Es evidente que actualmente el gobierno tiene el control de casi todas las instituciones del Estado, no obstante, paulatinamente, ha entrado en el ocaso de su tiempo histórico que podría ser acelerado siempre que la participación y la voluntad opositora por un cambio aumenten sensiblemente; de otro modo, aún cuando los errores sistemáticos del gobierno sigan presentes, no debemos permitir que solo la inercia de su deterioro sea el catalizador de su final. Lo que vive el país es un problema de todos, que todos debemos resolver.
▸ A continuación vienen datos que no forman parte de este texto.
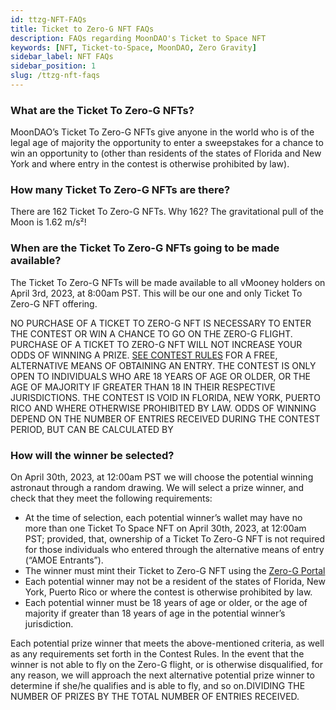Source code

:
 ```yaml
---
id: ttzg-NFT-FAQs
title: Ticket to Zero-G NFT FAQs
description: FAQs regarding MoonDAO's Ticket to Space NFT
keywords: [NFT, Ticket-to-Space, MoonDAO, Zero Gravity]
sidebar_label: NFT FAQs
sidebar_position: 1
slug: /ttzg-nft-faqs
---
```


### **What are the Ticket To Zero-G NFTs?**

MoonDAO’s Ticket To Zero-G NFTs give anyone in the world who is of the legal age of majority the opportunity to enter a sweepstakes for a chance to win an opportunity to  (other than residents of the states of Florida and New York and where entry in the contest is otherwise prohibited by law).

### **How many Ticket To Zero-G NFTs are there?**

There are 162 Ticket To Zero-G NFTs. Why 162? The gravitational pull of the Moon is 1.62 m/s²!

### **When are the Ticket To Zero-G NFTs going to be made available?**

The Ticket To Zero-G NFTs will be made available to all vMooney holders on April 3rd, 2023, at 8:00am PST. This will be our one and only Ticket To Zero-G NFT offering.

NO PURCHASE OF A TICKET TO ZERO-G NFT IS NECESSARY TO ENTER THE CONTEST OR WIN A CHANCE TO GO ON THE ZERO-G FLIGHT. PURCHASE OF A TICKET TO ZERO-G NFT WILL NOT INCREASE YOUR ODDS OF WINNING A PRIZE. [SEE CONTEST RULES](/ttzg-sweepstakes-rules) FOR A FREE, ALTERNATIVE MEANS OF OBTAINING AN ENTRY. THE CONTEST IS ONLY OPEN TO INDIVIDUALS WHO ARE 18 YEARS OF AGE OR OLDER, OR THE AGE OF MAJORITY IF GREATER THAN 18 IN THEIR RESPECTIVE JURISDICTIONS. THE CONTEST IS VOID IN FLORIDA, NEW YORK, PUERTO RICO AND WHERE OTHERWISE PROHIBITED BY LAW. ODDS OF WINNING DEPEND ON THE NUMBER OF ENTRIES RECEIVED DURING THE CONTEST PERIOD, BUT CAN BE CALCULATED BY 

### **How will the winner be selected?**

On April 30th, 2023, at 12:00am PST we will choose the potential winning astronaut through a random drawing. We will select a prize winner, and check that they meet the following requirements:

- At the time of selection, each potential winner’s wallet may have no more than one Ticket To Space NFT on April 30th, 2023, at 12:00am PST; provided, that, ownership of a Ticket To Zero-G NFT is not required for those individuals who entered through the alternative means of entry (“AMOE Entrants”).
- The winner must mint their Ticket to Zero-G NFT using the [Zero-G Portal](https://app.moondao.com/zero-g)
- Each potential winner may not be a resident of the states of Florida, New York, Puerto Rico or where the contest is otherwise prohibited by law.
- Each potential winner must be 18 years of age or older, or the age of majority if greater than 18 years of age in the potential winner’s jurisdiction.

Each potential prize winner that meets the above-mentioned criteria, as well as any requirements set forth in the Contest Rules. In the event that the winner is not able to fly on the Zero-G flight, or is otherwise disqualified, for any reason, we will approach the next alternative potential prize winner to determine if she/he qualifies and is able to fly, and so on.DIVIDING THE NUMBER OF PRIZES BY THE TOTAL NUMBER OF ENTRIES RECEIVED.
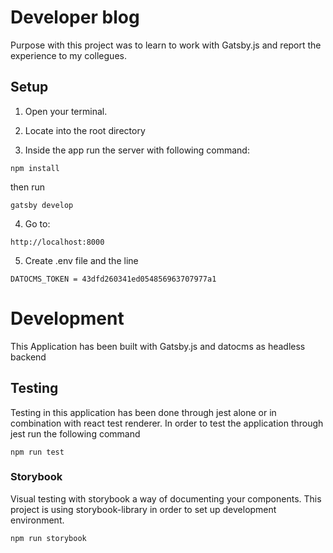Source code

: # Developer blog
Purpose with this project was to learn to work with Gatsby.js and report the experience to my collegues.


## Setup

1. Open your terminal.

2. Locate into the root directory

3. Inside the app run the server with following command:
```
npm install
```
then run
```
gatsby develop
```

4. Go to:
```
http://localhost:8000
```

5. Create .env file and the line
```
DATOCMS_TOKEN = 43dfd260341ed054856963707977a1
```


# Development
This Application has been built with Gatsby.js and datocms as headless backend


## Testing

Testing in this application has been done through jest alone or in combination with react test renderer. In order to test the application through jest run the following command 

```
npm run test
```



### Storybook

Visual testing with storybook a way of documenting your components. This project is using storybook-library in order to set up development environment. 

```
npm run storybook
```

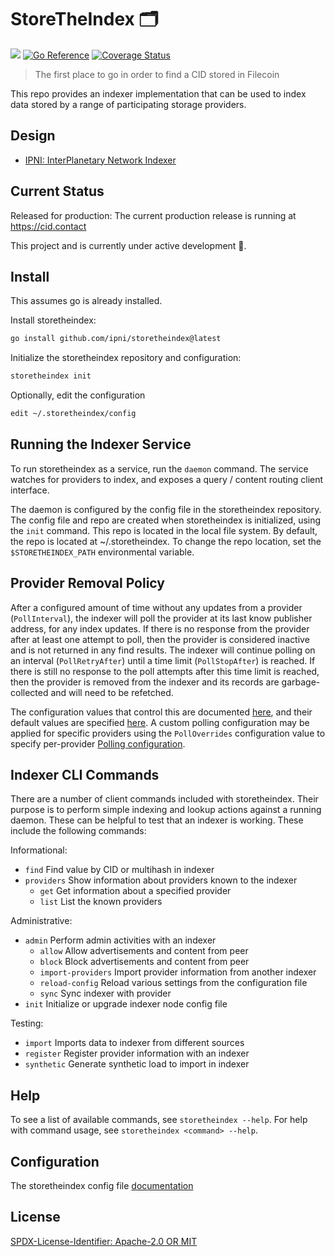 # StoreTheIndex 🗂️
[![](https://img.shields.io/badge/made%20by-Protocol%20Labs-blue.svg?style=flat-square)](https://protocol.ai)
[![Go Reference](https://pkg.go.dev/badge/github.com/ipni/storetheindex.svg)](https://pkg.go.dev/github.com/ipni/storetheindex)
[![Coverage Status](https://codecov.io/gh/ipni/storetheindex/branch/main/graph/badge.svg)](https://codecov.io/gh/ipni/storetheindex/branch/main)
> The first place to go in order to find a CID stored in Filecoin

This repo provides an indexer implementation that can be used to index data stored by a range of participating storage providers.

## Design
- [IPNI: InterPlanetary Network Indexer](https://github.com/ipni/specs/blob/main/IPNI.md#ipni-interplanetary-network-indexer)

## Current Status
Released for production: The current production release is running at https://cid.contact 

This project and is currently under active development 🚧.  

## Install
This assumes go is already installed.

Install storetheindex:
```sh
go install github.com/ipni/storetheindex@latest
```

Initialize the storetheindex repository and configuration:
```sh
storetheindex init
```

Optionally, edit the configuration
```sh
edit ~/.storetheindex/config 
```

## Running the Indexer Service
To run storetheindex as a service, run the `daemon` command. The service watches for providers to index, and exposes a query / content routing client interface.

The daemon is configured by the config file in the storetheindex repository. The config file and repo are created when storetheindex is initialized, using the `init` command. This repo is located in the local file system. By default, the repo is located at ~/.storetheindex. To change the repo location, set the `$STORETHEINDEX_PATH` environmental variable.

## Provider Removal Policy
After a configured amount of time without any updates from a provider (`PollInterval`), the indexer will poll the provider at its last know publisher address, for any index updates. If there is no response from the provider after at least one attempt to poll, then the provider is considered inactive and is not returned in any find results. The indexer will continue polling on an interval (`PollRetryAfter`) until a time limit (`PollStopAfter`) is reached. If there is still no response to the poll attempts after this time limit is reached, then the provider is removed from the indexer and its records are garbage-collected and will need to be refetched. 

The configuration values that control this are documented [here](https://pkg.go.dev/github.com/ipni/storetheindex/config#Discovery), and their default values are specified [here](https://github.com/ipni/storetheindex/blob/main/doc/config.md#discovery). A custom polling configuration may be applied for specific providers using the `PollOverrides` configuration value to specify per-provider [Polling configuration](https://pkg.go.dev/github.com/ipni/storetheindex/config#Polling).

## Indexer CLI Commands
There are a number of client commands included with storetheindex. Their purpose is to perform simple indexing and lookup actions against a running daemon.  These can be helpful to test that an indexer is working. These include the following commands:

Informational:

- `find` Find value by CID or multihash in indexer
- `providers` Show information about providers known to the indexer
  - `get` Get information about a specified provider
  - `list` List the known providers

Administrative:

- `admin` Perform admin activities with an indexer
  - `allow` Allow advertisements and content from peer
  - `block` Block advertisements and content from peer
  - `import-providers` Import provider information from another indexer
  - `reload-config` Reload various settings from the configuration file
  - `sync` Sync indexer with provider
- `init` Initialize or upgrade indexer node config file

Testing:

- `import` Imports data to indexer from different sources
- `register` Register provider information with an indexer
- `synthetic` Generate synthetic load to import in indexer

## Help
To see a list of available commands, see `storetheindex --help`. For help with command usage, see `storetheindex <command> --help`.


## Configuration
The storetheindex config file [documentation](https://github.com/ipni/storetheindex/blob/main/doc/config.md#the-storetheindex-config-file)

## License
[SPDX-License-Identifier: Apache-2.0 OR MIT](LICENSE.md)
Tenemos ante nosotros, en caso que fracasen por errores estratégicos o insuficiencia de apoyo político todas las iniciativas tendentes a encontrar una salida a la situación planteada, la posibilidad de dirimir nuestras diferencias con el régimen mediante una confrontación fratricida o, en su defecto, que el continuo deterioro del país, nos desgaste, nos convierta en una entelequia, un remedo de sociedad, un frustrante recuerdo de lo que pudimos haber sido y, con ello, se imponga definitivamente la visión gubernamental que nos quiere así.